Q&A with William Bonvillian, Lecturer in the MIT Science, Technology & Society and Political Science Departments

Steve Nelson
bill

Bill is currently working as the director of the Workforce Project, a research project on workforce education at MIT’s Office of Open Learning. He began teaching science and technology policy at MIT in 2007, and has also taught a course on innovation policy since 2017. Prior to this position, from 2006-17, he was Director of MIT’s Washington, D.C. Office, reporting to MIT’s President. In this position he worked to support MIT’s strong and historic relations with federal R&D agencies, and its role on national science policy.  He has assisted with major MIT technology policy initiatives on energy technology, the “convergence” of life, engineering and physical sciences, advanced manufacturing, online higher education, and its "innovation orchard" project on startup scale-up. The study on workforce education builds on ideas in his new book (with Peter L. Singer), Advanced Manufacturing – The New American Innovation Policies released in January by MIT Press.

What changes are needed to meet the demands of educating the future workforce?

The American working class has faced significant disruption in the past fifteen years. We lost 1/3 of manufacturing jobs – 5.8 million – between 2000 and 2010, and only 12% of those jobs have come back. Nationwide, median income of men without high school diplomas dropped 20% between 1990 and 2013; for men with high school diplomas or some college it fell 13%.  This marks growing erosion of the middle class and growing economic inequality. Although the unemployment rate is low, the number that have dropped out of the workforce is at historic highs. Meanwhile, U.S. labor markets are upskilling – the great majority of jobs created since the Great Recession required some college education.

Yet the U.S. has the most decentralized labor markets in the developed world.  We need to develop a new workforce education system that helps simultaneously three categories of workers: new entrants, incumbent workers, and displaced workers, although all have different needs.

How can higher education better prepare students who will be entering a completely different landscape?

A suite of new IT technologies is poised to enter the workplace including AI, robotics, big data and analytics, and advanced sensor and digital systems.  This new workplace will evolve over time, this will not happen overnight – we have some time to prepare our workforce for it. Higher ed can take new tools in online education and create blended learning models.  These can be used with new sets of education partners – industries, community colleges, manufacturing institutes, and new apprenticeship programs.

What do you imagine will be the biggest disruption to workforce education in the next ten years?

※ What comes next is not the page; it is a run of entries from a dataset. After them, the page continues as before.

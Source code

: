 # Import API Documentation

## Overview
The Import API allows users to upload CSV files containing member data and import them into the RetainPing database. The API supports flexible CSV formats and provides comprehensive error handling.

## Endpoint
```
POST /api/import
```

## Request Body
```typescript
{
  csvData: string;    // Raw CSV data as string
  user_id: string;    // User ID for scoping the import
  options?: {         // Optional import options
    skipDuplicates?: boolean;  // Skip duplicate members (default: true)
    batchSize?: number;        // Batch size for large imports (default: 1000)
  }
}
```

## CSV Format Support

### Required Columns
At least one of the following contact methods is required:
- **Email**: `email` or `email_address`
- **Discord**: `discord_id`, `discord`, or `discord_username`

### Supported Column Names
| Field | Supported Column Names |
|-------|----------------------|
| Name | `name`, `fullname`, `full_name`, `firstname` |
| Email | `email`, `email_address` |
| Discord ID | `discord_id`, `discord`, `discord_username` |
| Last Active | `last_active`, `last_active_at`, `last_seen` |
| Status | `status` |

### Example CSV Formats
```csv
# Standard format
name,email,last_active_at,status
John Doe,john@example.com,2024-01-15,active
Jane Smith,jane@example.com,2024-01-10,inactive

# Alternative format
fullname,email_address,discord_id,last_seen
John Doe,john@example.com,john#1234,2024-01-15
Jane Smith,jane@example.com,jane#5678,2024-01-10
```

Not only will new tools be entering the workplace, new tools will be entering education. What MIT Open Learning’s Sanjay Sarma is calling “immersive education” is on the way. It will combine virtual reality, augmented reality, computer gaming, and digital tutors in a new mix for intensive learning.  It will be sight, sound, touch, and do.  It will be ideal for practical workforce education, where much of the learning must be “hands on,”  and could significantly drive down the cost of workforce training. These technologies could also make a dramatic change in the quality of education overall, particularly in science and engineering, which, as MIT’s motto suggests, must be “mind and hand.”

What is your favorite thing about being at MIT?

MIT was nearly unique among universities in being willing in 2012 to embrace online education at scale, although it could potentially disrupt higher education, including MIT.  MIT saw that a blended learning model, combining face-to-face learning with online learning, was going to be better than the traditional university mainstay, the lecture, and unlike most, was prepared to invest in and move on it.  That teaching revolution is now well underway and MIT’s leadership deserves much credit for seeing this.